Reproductive Failure Impacts Stress in Flies
Research led by Dr. Julia Ryvkin of the BIU Goodman Faculty of Life Sciences found that sexual frustration in fruit flies impacts stress and resilience, expanding the potential for uncovering insights in a simple nervous system
Repeated failures to reproduce generates stress and frustration in fruit flies, which, in turn, negatively impacts their resilience to other types of stress. This was one of the insights found in a study led by Dr. Julia Ryvkin of the Bar-Ilan University Goodman Faculty of Life Sciences, which was published in the PLOS Genetics journal.
“These results show for the first time that fruit flies experience social stress when their attempts to mate repeatedly fail,” says Prof. Galit Shohat-Ophir, Vice Dean of the Bar-Ilan University Goodman Faculty of Life Sciences, Head of the Study Group and co-author of the article. “The response is mediated by a brain signaling system involving neuropeptide F, which also plays a role in reward-and-stress-responses in other organisms.”
Shohat-Ophir says this offers an opportunity to further investigate social stress in a model organism with a simple nervous system, such as discovering the neuronal circuits that sense failure to mate, the molecular mechanisms that encode failures within NPF neurons and the downstream circuits.

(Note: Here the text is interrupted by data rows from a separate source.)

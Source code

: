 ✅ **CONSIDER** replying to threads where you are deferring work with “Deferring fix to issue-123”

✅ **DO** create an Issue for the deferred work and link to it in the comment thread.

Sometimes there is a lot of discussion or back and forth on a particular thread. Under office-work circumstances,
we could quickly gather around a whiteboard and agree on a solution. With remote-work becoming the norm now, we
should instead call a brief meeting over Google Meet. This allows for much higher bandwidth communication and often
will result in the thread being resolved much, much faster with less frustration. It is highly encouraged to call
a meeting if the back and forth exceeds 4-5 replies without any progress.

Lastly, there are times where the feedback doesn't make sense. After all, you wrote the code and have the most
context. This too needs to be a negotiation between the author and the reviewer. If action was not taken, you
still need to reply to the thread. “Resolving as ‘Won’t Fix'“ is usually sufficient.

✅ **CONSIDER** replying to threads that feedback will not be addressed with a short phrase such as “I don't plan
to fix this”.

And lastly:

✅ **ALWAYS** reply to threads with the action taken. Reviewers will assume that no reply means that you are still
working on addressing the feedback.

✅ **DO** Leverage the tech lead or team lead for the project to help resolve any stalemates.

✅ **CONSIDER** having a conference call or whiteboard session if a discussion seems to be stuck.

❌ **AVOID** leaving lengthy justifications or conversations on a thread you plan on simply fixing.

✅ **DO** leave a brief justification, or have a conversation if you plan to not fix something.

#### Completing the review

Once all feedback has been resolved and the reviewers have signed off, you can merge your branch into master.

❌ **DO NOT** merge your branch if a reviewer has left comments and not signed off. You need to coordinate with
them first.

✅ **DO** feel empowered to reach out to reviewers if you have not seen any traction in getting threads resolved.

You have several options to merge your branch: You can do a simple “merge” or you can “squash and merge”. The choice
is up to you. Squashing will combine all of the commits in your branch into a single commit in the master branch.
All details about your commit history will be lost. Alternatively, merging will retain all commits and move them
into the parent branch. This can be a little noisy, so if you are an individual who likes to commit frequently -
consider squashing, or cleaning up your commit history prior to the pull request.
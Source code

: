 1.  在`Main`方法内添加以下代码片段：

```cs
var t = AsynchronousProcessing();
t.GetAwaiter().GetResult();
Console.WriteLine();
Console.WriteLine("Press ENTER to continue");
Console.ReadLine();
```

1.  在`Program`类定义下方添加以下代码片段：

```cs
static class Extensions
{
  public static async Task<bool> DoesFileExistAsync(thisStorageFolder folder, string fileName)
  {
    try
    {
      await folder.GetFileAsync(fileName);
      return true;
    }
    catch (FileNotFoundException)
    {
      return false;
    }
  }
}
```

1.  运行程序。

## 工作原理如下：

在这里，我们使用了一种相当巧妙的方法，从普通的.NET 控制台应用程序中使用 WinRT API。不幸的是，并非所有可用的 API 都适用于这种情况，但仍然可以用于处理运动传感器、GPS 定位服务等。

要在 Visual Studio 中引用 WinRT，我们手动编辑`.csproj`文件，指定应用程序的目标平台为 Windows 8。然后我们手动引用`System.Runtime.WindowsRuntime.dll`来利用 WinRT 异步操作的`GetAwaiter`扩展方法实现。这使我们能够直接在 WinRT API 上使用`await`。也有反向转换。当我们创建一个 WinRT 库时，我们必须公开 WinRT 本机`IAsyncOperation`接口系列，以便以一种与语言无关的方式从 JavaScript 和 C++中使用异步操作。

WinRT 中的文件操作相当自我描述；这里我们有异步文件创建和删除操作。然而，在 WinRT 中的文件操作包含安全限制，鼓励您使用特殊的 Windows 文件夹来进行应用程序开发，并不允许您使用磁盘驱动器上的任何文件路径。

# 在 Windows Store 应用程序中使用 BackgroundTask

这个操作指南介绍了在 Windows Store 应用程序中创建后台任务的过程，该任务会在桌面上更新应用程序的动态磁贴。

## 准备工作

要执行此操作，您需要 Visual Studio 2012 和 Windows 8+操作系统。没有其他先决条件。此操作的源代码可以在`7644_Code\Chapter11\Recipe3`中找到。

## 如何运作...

Animals are motivated to take actions that improve their survival and reproduction through reward systems in the brain, but failure causes stress. The reward systems have been extensively studied, but less attention has been paid to how animals respond to failure. To investigate, researchers compared the behavior of male fruit flies (Drosophila melanogaster) which had experienced repeated sexual rejection, with males that had recently mated and males that had been kept in isolation. The research found that rejected males were more active, more aggressive, and less social towards other males - indicating a state of stress. Rejected males were also less resilient to two other types of stress, such as starvation and exposure to a toxic herbicide that causes oxidative damage.